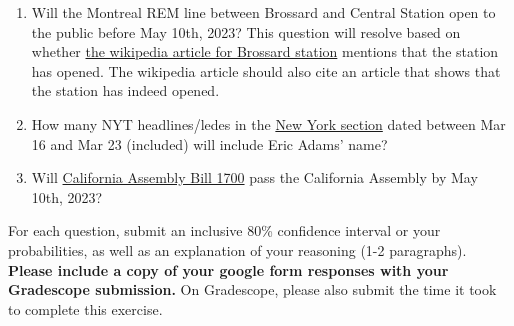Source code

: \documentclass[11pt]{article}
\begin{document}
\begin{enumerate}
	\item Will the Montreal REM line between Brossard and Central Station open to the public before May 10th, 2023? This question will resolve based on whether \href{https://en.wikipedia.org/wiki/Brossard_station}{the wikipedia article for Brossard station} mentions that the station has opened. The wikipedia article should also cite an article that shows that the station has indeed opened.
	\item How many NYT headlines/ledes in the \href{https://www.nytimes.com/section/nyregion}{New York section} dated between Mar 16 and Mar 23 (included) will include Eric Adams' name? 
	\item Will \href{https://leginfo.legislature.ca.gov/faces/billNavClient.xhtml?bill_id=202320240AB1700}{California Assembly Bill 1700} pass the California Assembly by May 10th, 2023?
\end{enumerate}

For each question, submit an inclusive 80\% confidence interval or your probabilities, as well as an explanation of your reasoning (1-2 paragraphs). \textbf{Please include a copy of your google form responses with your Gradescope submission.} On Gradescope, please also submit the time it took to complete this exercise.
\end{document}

──────

▶ TASK OBJECTIVE
An exact copy of the listing above is to be set down, with no pictures in it.

▶ THE COMPLETED TASK
Source code

: \documentclass[11pt]{article}
\begin{document}
\begin{enumerate}
	\item Will the Montreal REM line between Brossard and Central Station open to the public before May 10th, 2023? This question will resolve based on whether \href{https://en.wikipedia.org/wiki/Brossard_station}{the wikipedia article for Brossard station} mentions that the station has opened. The wikipedia article should also cite an article that shows that the station has indeed opened.
	\item How many NYT headlines/ledes in the \href{https://www.nytimes.com/section/nyregion}{New York section} dated between Mar 16 and Mar 23 (included) will include Eric Adams' name? 
	\item Will \href{https://leginfo.legislature.ca.gov/faces/billNavClient.xhtml?bill_id=202320240AB1700}{California Assembly Bill 1700} pass the California Assembly by May 10th, 2023?
\end{enumerate}

For each question, submit an inclusive 80\% confidence interval or your probabilities, as well as an explanation of your reasoning (1-2 paragraphs). \textbf{Please include a copy of your google form responses with your Gradescope submission.} On Gradescope, please also submit the time it took to complete this exercise.
\end{document}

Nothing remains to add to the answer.